WHAT THE TASK REQUIRES ▸
Except for the pictures, reproduce the records word for word.

STORED DATA ▸

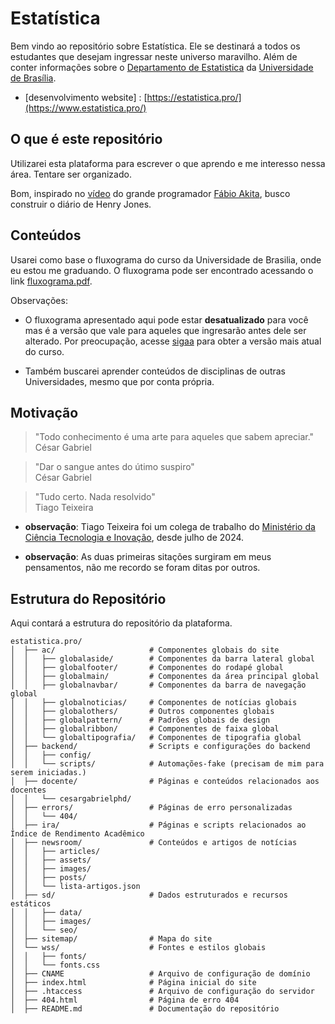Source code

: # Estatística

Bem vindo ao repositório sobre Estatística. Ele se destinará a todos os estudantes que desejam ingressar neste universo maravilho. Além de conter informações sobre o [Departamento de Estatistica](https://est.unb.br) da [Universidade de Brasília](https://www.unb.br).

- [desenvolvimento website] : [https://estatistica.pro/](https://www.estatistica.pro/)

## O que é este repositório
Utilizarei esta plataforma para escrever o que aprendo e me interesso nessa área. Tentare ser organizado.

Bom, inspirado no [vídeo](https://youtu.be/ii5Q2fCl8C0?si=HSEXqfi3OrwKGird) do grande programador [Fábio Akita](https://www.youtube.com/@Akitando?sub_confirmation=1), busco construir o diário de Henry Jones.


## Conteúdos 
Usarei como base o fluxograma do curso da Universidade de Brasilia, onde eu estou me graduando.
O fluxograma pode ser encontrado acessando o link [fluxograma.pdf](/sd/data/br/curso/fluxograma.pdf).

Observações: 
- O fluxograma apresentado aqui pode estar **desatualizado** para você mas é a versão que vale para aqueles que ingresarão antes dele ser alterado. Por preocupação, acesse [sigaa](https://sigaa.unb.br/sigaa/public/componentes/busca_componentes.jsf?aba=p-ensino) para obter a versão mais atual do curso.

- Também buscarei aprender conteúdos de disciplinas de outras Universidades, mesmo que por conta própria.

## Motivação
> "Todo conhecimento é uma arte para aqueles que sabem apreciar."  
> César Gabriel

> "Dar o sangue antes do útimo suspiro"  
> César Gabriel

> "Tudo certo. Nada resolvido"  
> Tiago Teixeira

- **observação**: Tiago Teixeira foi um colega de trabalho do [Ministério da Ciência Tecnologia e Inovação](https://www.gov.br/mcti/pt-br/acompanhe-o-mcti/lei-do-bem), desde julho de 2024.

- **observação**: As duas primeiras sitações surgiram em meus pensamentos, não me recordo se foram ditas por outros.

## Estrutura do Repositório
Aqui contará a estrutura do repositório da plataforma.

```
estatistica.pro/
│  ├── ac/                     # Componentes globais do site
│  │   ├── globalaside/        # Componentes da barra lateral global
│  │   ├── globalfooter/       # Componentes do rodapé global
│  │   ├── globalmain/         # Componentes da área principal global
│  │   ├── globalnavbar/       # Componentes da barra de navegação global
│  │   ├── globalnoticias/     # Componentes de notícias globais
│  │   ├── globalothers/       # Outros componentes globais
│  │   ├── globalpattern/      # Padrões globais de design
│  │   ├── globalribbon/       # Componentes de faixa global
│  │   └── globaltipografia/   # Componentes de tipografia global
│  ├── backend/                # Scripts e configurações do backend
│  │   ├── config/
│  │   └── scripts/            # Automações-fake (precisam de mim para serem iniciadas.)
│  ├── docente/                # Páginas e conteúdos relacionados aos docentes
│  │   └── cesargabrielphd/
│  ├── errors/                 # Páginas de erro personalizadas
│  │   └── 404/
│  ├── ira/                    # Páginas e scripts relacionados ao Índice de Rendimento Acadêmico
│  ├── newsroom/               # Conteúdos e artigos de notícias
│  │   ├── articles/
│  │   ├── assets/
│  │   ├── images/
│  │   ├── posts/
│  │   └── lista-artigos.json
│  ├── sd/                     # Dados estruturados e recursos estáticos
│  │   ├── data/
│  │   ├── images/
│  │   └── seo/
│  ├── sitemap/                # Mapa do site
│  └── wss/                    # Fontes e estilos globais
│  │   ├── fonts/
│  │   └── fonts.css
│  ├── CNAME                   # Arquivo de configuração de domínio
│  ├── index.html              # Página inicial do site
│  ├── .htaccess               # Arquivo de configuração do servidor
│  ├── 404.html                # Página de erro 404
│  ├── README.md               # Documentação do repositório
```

WRITTEN ANSWER ▸
Source code

: # Estatística

Bem vindo ao repositório sobre Estatística. Ele se destinará a todos os estudantes que desejam ingressar neste universo maravilho. Além de conter informações sobre o [Departamento de Estatistica](https://est.unb.br) da [Universidade de Brasília](https://www.unb.br).

- [desenvolvimento website] : [https://estatistica.pro/](https://www.estatistica.pro/)

## O que é este repositório
Utilizarei esta plataforma para escrever o que aprendo e me interesso nessa área. Tentare ser organizado.

Bom, inspirado no [vídeo](https://youtu.be/ii5Q2fCl8C0?si=HSEXqfi3OrwKGird) do grande programador [Fábio Akita](https://www.youtube.com/@Akitando?sub_confirmation=1), busco construir o diário de Henry Jones.


## Conteúdos 
Usarei como base o fluxograma do curso da Universidade de Brasilia, onde eu estou me graduando.
O fluxograma pode ser encontrado acessando o link [fluxograma.pdf](/sd/data/br/curso/fluxograma.pdf).

Observações: 
- O fluxograma apresentado aqui pode estar **desatualizado** para você mas é a versão que vale para aqueles que ingresarão antes dele ser alterado. Por preocupação, acesse [sigaa](https://sigaa.unb.br/sigaa/public/componentes/busca_componentes.jsf?aba=p-ensino) para obter a versão mais atual do curso.

- Também buscarei aprender conteúdos de disciplinas de outras Universidades, mesmo que por conta própria.

## Motivação
> "Todo conhecimento é uma arte para aqueles que sabem apreciar."  
> César Gabriel

> "Dar o sangue antes do útimo suspiro"  
> César Gabriel

> "Tudo certo. Nada resolvido"  
> Tiago Teixeira

- **observação**: Tiago Teixeira foi um colega de trabalho do [Ministério da Ciência Tecnologia e Inovação](https://www.gov.br/mcti/pt-br/acompanhe-o-mcti/lei-do-bem), desde julho de 2024.

- **observação**: As duas primeiras sitações surgiram em meus pensamentos, não me recordo se foram ditas por outros.

## Estrutura do Repositório
Aqui contará a estrutura do repositório da plataforma.

```
estatistica.pro/
│  ├── ac/                     # Componentes globais do site
│  │   ├── globalaside/        # Componentes da barra lateral global
│  │   ├── globalfooter/       # Componentes do rodapé global
│  │   ├── globalmain/         # Componentes da área principal global
│  │   ├── globalnavbar/       # Componentes da barra de navegação global
│  │   ├── globalnoticias/     # Componentes de notícias globais
│  │   ├── globalothers/       # Outros componentes globais
│  │   ├── globalpattern/      # Padrões globais de design
│  │   ├── globalribbon/       # Componentes de faixa global
│  │   └── globaltipografia/   # Componentes de tipografia global
│  ├── backend/                # Scripts e configurações do backend
│  │   ├── config/
│  │   └── scripts/            # Automações-fake (precisam de mim para serem iniciadas.)
│  ├── docente/                # Páginas e conteúdos relacionados aos docentes
│  │   └── cesargabrielphd/
│  ├── errors/                 # Páginas de erro personalizadas
│  │   └── 404/
│  ├── ira/                    # Páginas e scripts relacionados ao Índice de Rendimento Acadêmico
│  ├── newsroom/               # Conteúdos e artigos de notícias
│  │   ├── articles/
│  │   ├── assets/
│  │   ├── images/
│  │   ├── posts/
│  │   └── lista-artigos.json
│  ├── sd/                     # Dados estruturados e recursos estáticos
│  │   ├── data/
│  │   ├── images/
│  │   └── seo/
│  ├── sitemap/                # Mapa do site
│  └── wss/                    # Fontes e estilos globais
│  │   ├── fonts/
│  │   └── fonts.css
│  ├── CNAME                   # Arquivo de configuração de domínio
│  ├── index.html              # Página inicial do site
│  ├── .htaccess               # Arquivo de configuração do servidor
│  ├── 404.html                # Página de erro 404
│  ├── README.md               # Documentação do repositório
```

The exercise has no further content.